CONCERNING THE HOLY AFRICAN MARTYRS LIBERATUS THE PHYSICIAN WITH HIS WIFE AND TWO SONS AND ANOTHER BOY AND CRESCENTIUS THE PRIEST.
AROUND A.D. 484.
CommentaryLiberatus the Physician, his wife and two sons, Martyrs in Africa (SS.)
Another boy, Martyr in Africa (S.)
Crescentius the Priest, Martyr in Africa (S.)

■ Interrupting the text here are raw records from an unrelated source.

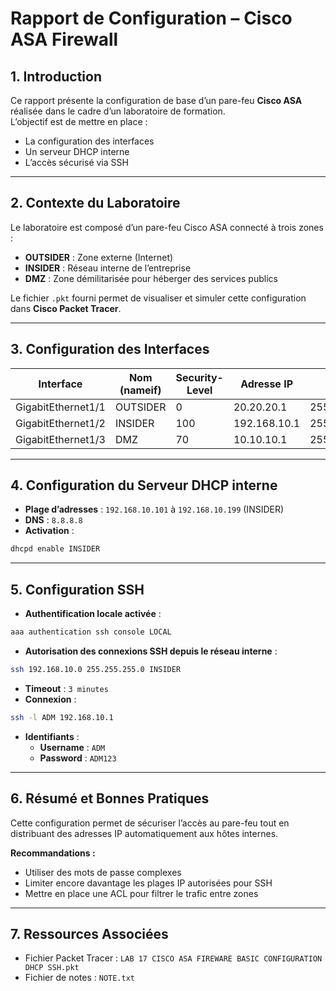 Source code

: # Rapport de Configuration – Cisco ASA Firewall

## 1. Introduction
Ce rapport présente la configuration de base d’un pare-feu **Cisco ASA** réalisée dans le cadre d’un laboratoire de formation.  
L’objectif est de mettre en place :  
- La configuration des interfaces  
- Un serveur DHCP interne  
- L’accès sécurisé via SSH  

---

## 2. Contexte du Laboratoire
Le laboratoire est composé d’un pare-feu Cisco ASA connecté à trois zones :  
- **OUTSIDER** : Zone externe (Internet)  
- **INSIDER** : Réseau interne de l’entreprise  
- **DMZ** : Zone démilitarisée pour héberger des services publics  

Le fichier `.pkt` fourni permet de visualiser et simuler cette configuration dans **Cisco Packet Tracer**.

---

## 3. Configuration des Interfaces

| Interface           | Nom (nameif) | Security-Level | Adresse IP     | Masque           |
|---------------------|--------------|---------------|----------------|------------------|
| GigabitEthernet1/1  | OUTSIDER     | 0             | 20.20.20.1     | 255.255.255.0    |
| GigabitEthernet1/2  | INSIDER      | 100           | 192.168.10.1   | 255.255.255.0    |
| GigabitEthernet1/3  | DMZ          | 70            | 10.10.10.1     | 255.255.255.240  |

---

## 4. Configuration du Serveur DHCP interne
- **Plage d’adresses** : `192.168.10.101` à `192.168.10.199` (INSIDER)  
- **DNS** : `8.8.8.8`  
- **Activation** :  
```bash
dhcpd enable INSIDER
```

---

## 5. Configuration SSH
- **Authentification locale activée** :
```bash
aaa authentication ssh console LOCAL
```
- **Autorisation des connexions SSH depuis le réseau interne** :
```bash
ssh 192.168.10.0 255.255.255.0 INSIDER
```
- **Timeout** : `3 minutes`  
- **Connexion** :
```bash
ssh -l ADM 192.168.10.1
```
- **Identifiants** :  
  - **Username** : `ADM`  
  - **Password** : `ADM123`

---

## 6. Résumé et Bonnes Pratiques
Cette configuration permet de sécuriser l’accès au pare-feu tout en distribuant des adresses IP automatiquement aux hôtes internes.

**Recommandations :**
- Utiliser des mots de passe complexes
- Limiter encore davantage les plages IP autorisées pour SSH
- Mettre en place une ACL pour filtrer le trafic entre zones

---

## 7. Ressources Associées
- Fichier Packet Tracer : `LAB 17 CISCO ASA FIREWARE BASIC CONFIGURATION DHCP SSH.pkt`
- Fichier de notes : `NOTE.txt`
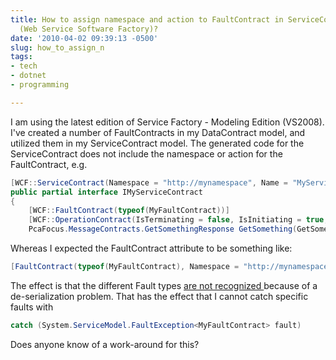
 ```yaml
---
title: How to assign namespace and action to FaultContract in ServiceContract Interface
  (Web Service Software Factory)?
date: '2010-04-02 09:39:13 -0500'
slug: how_to_assign_n
tags:
- tech
- dotnet
- programming

---
```


I am using the latest edition of Service Factory - Modeling Edition (VS2008).
I've created a number of FaultContracts in my DataContract model, and utilized
them in my ServiceContract model. The generated code for the ServiceContract
does not include the namespace or action for the FaultContract, e.g.

<!-- truncate -->

```csharp
[WCF::ServiceContract(Namespace = "http://mynamespace", Name = "MyServiceContract", SessionMode = WCF::SessionMode.Allowed, ProtectionLevel = ProtectionLevel.None )]
public partial interface IMyServiceContract
{
	[WCF::FaultContract(typeof(MyFaultContract))]
	[WCF::OperationContract(IsTerminating = false, IsInitiating = true, IsOneWay = false, AsyncPattern = false, Action = "http://mynamespace/Contract/GetSomething", ProtectionLevel = ProtectionLevel.None)]
	PcaFocus.MessageContracts.GetSomethingResponse GetSomething(GetSomethingRequest request);
```

Whereas I expected the FaultContract attribute to be something like:

```csharp
[FaultContract(typeof(MyFaultContract), Namespace = "http://mynamespace", Action = "http://mynamespace/MyFaultContract", Name = "MyFaultContract")]
```

The effect is that the different Fault types [are
not recognized ](https://connect.microsoft.com/VisualStudio/feedback/details/437564/faultexception-t-doesn-t-work-right-with-multiple-fault-contract-detail-types-that-are-related-derived-from-each-other-and-when-using-basichttpbinding?wa=wsignin1.0) because of a de-serialization problem. That has the effect
that I cannot catch specific faults with

```csharp
catch (System.ServiceModel.FaultException<MyFaultContract> fault)
```

Does anyone know of a work-around for this?
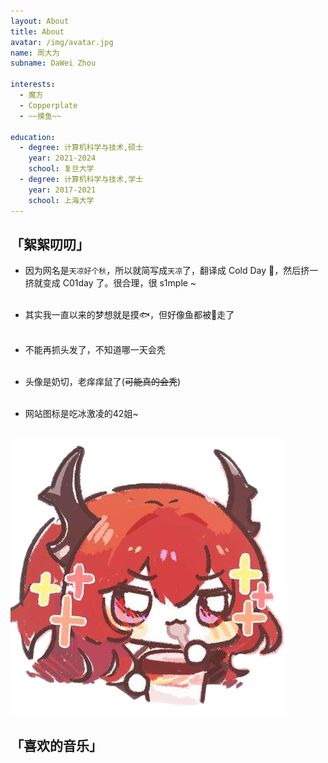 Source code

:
 ```yaml
---
layout: About
title: About
avatar: /img/avatar.jpg
name: 周大为
subname: DaWei Zhou

interests:
  - 魔方
  - Copperplate
  - ~~摸鱼~~

education:
  - degree: 计算机科学与技术,硕士
    year: 2021-2024
    school: 复旦大学
  - degree: 计算机科学与技术,学士
    year: 2017-2021
    school: 上海大学
---
```



## 「絮絮叨叨」

- 因为网名是`天凉好个秋`，所以就简写成`天凉`了，翻译成 Cold Day 🍁，然后挤一挤就变成 C01day 了。很合理，很 s1mple ~
<br/><br/>

- 其实我一直以来的梦想就是摸🐟，但好像鱼都被🎣走了
<br/><br/>

- 不能再抓头发了，不知道哪一天会秃
<br/><br/>

- 头像是奶切，老痒痒鼠了(~~可能真的会秃~~)
<br/><br/>

- 网站图标是吃冰激凌的42姐~
<br/><br/>

![](/img/logo.png)

## 「喜欢的音乐」
<br/>

<Music/>
  

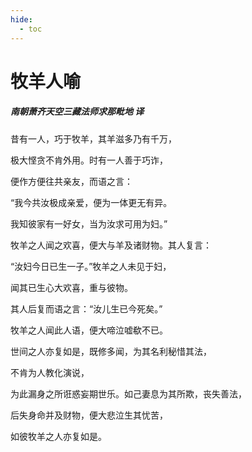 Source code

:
 ```yaml
---
hide:
  - toc
---
```


# **牧羊人喻**

##### 南朝萧齐天空三藏法师求那毗地 译

昔有一人，巧于牧羊，其羊滋多乃有千万，

极大悭贪不肯外用。时有一人善于巧诈，

便作方便往共亲友，而语之言：

“我今共汝极成亲爱，便为一体更无有异。

我知彼家有一好女，当为汝求可用为妇。”

牧羊之人闻之欢喜，便大与羊及诸财物。其人复言：

“汝妇今日已生一子。”牧羊之人未见于妇，

闻其已生心大欢喜，重与彼物。

其人后复而语之言：“汝儿生已今死矣。”

牧羊之人闻此人语，便大啼泣嘘欷不已。

世间之人亦复如是，既修多闻，为其名利秘惜其法，

不肯为人教化演说，

为此漏身之所诳惑妄期世乐。如己妻息为其所欺，丧失善法，

后失身命并及财物，便大悲泣生其忧苦，

如彼牧羊之人亦复如是。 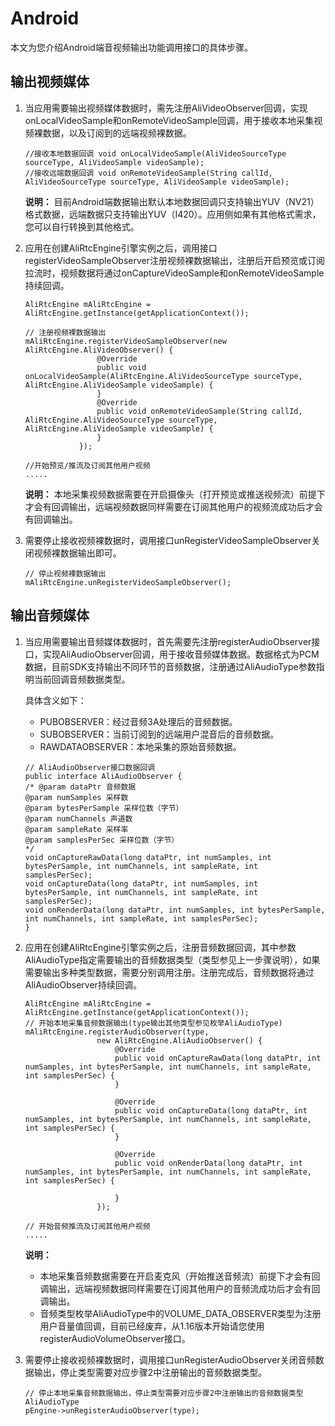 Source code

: # Android

本文为您介绍Android端音视频输出功能调用接口的具体步骤。

## 输出视频媒体

1.  当应用需要输出视频媒体数据时，需先注册AliVideoObserver回调，实现onLocalVideoSample和onRemoteVideoSample回调，用于接收本地采集视频裸数据，以及订阅到的远端视频裸数据。

    ```
    //接收本地数据回调 void onLocalVideoSample(AliVideoSourceType sourceType, AliVideoSample videoSample); 
    //接收远端数据回调 void onRemoteVideoSample(String callId, AliVideoSourceType sourceType, AliVideoSample videoSample);
    ```

    **说明：** 目前Android端数据输出默认本地数据回调只支持输出YUV（NV21）格式数据，远端数据只支持输出YUV（I420）。应用侧如果有其他格式需求，您可以自行转换到其他格式。

2.  应用在创建AliRtcEngine引擎实例之后，调用接口registerVideoSampleObserver注册视频裸数据输出，注册后开启预览或订阅拉流时，视频数据将通过onCaptureVideoSample和onRemoteVideoSample持续回调。

    ```
    AliRtcEngine mAliRtcEngine = AliRtcEngine.getInstance(getApplicationContext());
    
    // 注册视频裸数据输出
    mAliRtcEngine.registerVideoSampleObserver(new AliRtcEngine.AliVideoObserver() {
                    @Override
                    public void onLocalVideoSample(AliRtcEngine.AliVideoSourceType sourceType, AliRtcEngine.AliVideoSample videoSample) {
                    }
                    @Override
                    public void onRemoteVideoSample(String callId, AliRtcEngine.AliVideoSourceType sourceType, AliRtcEngine.AliVideoSample videoSample) {
                    }
                });
    
    //开始预览/推流及订阅其他用户视频
    .....
    ```

    **说明：** 本地采集视频数据需要在开启摄像头（打开预览或推送视频流）前提下才会有回调输出，远端视频数据同样需要在订阅其他用户的视频流成功后才会有回调输出。

3.  需要停止接收视频裸数据时，调用接口unRegisterVideoSampleObserver关闭视频裸数据输出即可。

    ```
    // 停止视频裸数据输出
    mAliRtcEngine.unRegisterVideoSampleObserver();
    ```


## 输出音频媒体

1.  当应用需要输出音频媒体数据时，首先需要先注册registerAudioObserver接口，实现AliAudioObserver回调，用于接收音频媒体数据。数据格式为PCM数据，目前SDK支持输出不同环节的音频数据，注册通过AliAudioType参数指明当前回调音频数据类型。

    具体含义如下：

    -   PUBOBSERVER：经过音频3A处理后的音频数据。
    -   SUBOBSERVER：当前订阅到的远端用户混音后的音频数据。
    -   RAWDATAOBSERVER：本地采集的原始音频数据。
    ```
    // AliAudioObserver接口数据回调 
    public interface AliAudioObserver { 
    /* @param dataPtr 音频数据 
    @param numSamples 采样数 
    @param bytesPerSample 采样位数（字节）
    @param numChannels 声道数 
    @param sampleRate 采样率 
    @param samplesPerSec 采样位数（字节）
    */
    void onCaptureRawData(long dataPtr, int numSamples, int bytesPerSample, int numChannels, int sampleRate, int samplesPerSec); 
    void onCaptureData(long dataPtr, int numSamples, int bytesPerSample, int numChannels, int sampleRate, int samplesPerSec); 
    void onRenderData(long dataPtr, int numSamples, int bytesPerSample, int numChannels, int sampleRate, int samplesPerSec); 
    } 
    ```

2.  应用在创建AliRtcEngine引擎实例之后，注册音频数据回调，其中参数AliAudioType指定需要输出的音频数据类型（类型参见上一步骤说明），如果需要输出多种类型数据，需要分别调用注册。注册完成后，音频数据将通过AliAudioObserver持续回调。

    ```
    AliRtcEngine mAliRtcEngine = AliRtcEngine.getInstance(getApplicationContext());    
    // 开始本地采集音频数据输出(type输出其他类型参见枚举AliAudioType)
    mAliRtcEngine.registerAudioObserver(type,
                    new AliRtcEngine.AliAudioObserver() {
                        @Override
                        public void onCaptureRawData(long dataPtr, int numSamples, int bytesPerSample, int numChannels, int sampleRate, int samplesPerSec) {
                        }
    
                        @Override
                        public void onCaptureData(long dataPtr, int numSamples, int bytesPerSample, int numChannels, int sampleRate, int samplesPerSec) {
                        }
    
                        @Override
                        public void onRenderData(long dataPtr, int numSamples, int bytesPerSample, int numChannels, int sampleRate, int samplesPerSec) {
    
                        }
                    });
    
    // 开始音频推流及订阅其他用户视频
    .....
    ```

    **说明：**

    -   本地采集音频数据需要在开启麦克风（开始推送音频流）前提下才会有回调输出，远端视频数据同样需要在订阅其他用户的音频流成功后才会有回调输出。
    -   音频类型枚举AliAudioType中的VOLUME\_DATA\_OBSERVER类型为注册用户音量值回调，目前已经废弃，从1.16版本开始请您使用registerAudioVolumeObserver接口。
3.  需要停止接收视频裸数据时，调用接口unRegisterAudioObserver关闭音频数据输出，停止类型需要对应步骤2中注册输出的音频数据类型。

    ```
    // 停止本地采集音频数据输出，停止类型需要对应步骤2中注册输出的音频数据类型AliAudioType
    pEngine->unRegisterAudioObserver(type);
    ```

[1] Maurolycus in his Martyrology adds these to the preceding Martyrs as having suffered in the same persecution under King Huneric: "Likewise," he says, "the passion of S. Liberatus the physician with his wife in Africa, slaughtered under the Arians, and of their two sons and another seven-year-old boy drowned in the deep, Names in various Martyrologies, and also of Crescentius the Priest, who wasted away enclosed in a cave of the mountain near the city of Turzetana." Felicius has the same, but calls the city Zurzatana, below Misentina and Miritana. Galesinius begins this day with them thus: "The tenth day before the Kalends of April. In Africa, of the holy Martyrs Liberatus the physician and his wife and sons." Ferrarius, following Galesinius, also placed them first in his General Catalogue. They are also included in the second edition of the German Martyrology. Richard Whitford in his Martyrology, published in English in 1526 at London, adds not only all those here reported, but also twelve other boys who suffered many things at that time. Peter de Natalibus preceded them, who in book 3, chapter 221, treats of these twelve boys, and in the following chapter of the others, and adds that their passion is observed on the tenth day before the Kalends of April. Their contest was described by the eyewitness Victor of Utica or Vita, in the same book 3 of the Vandal Persecution, from which we also give their Acts.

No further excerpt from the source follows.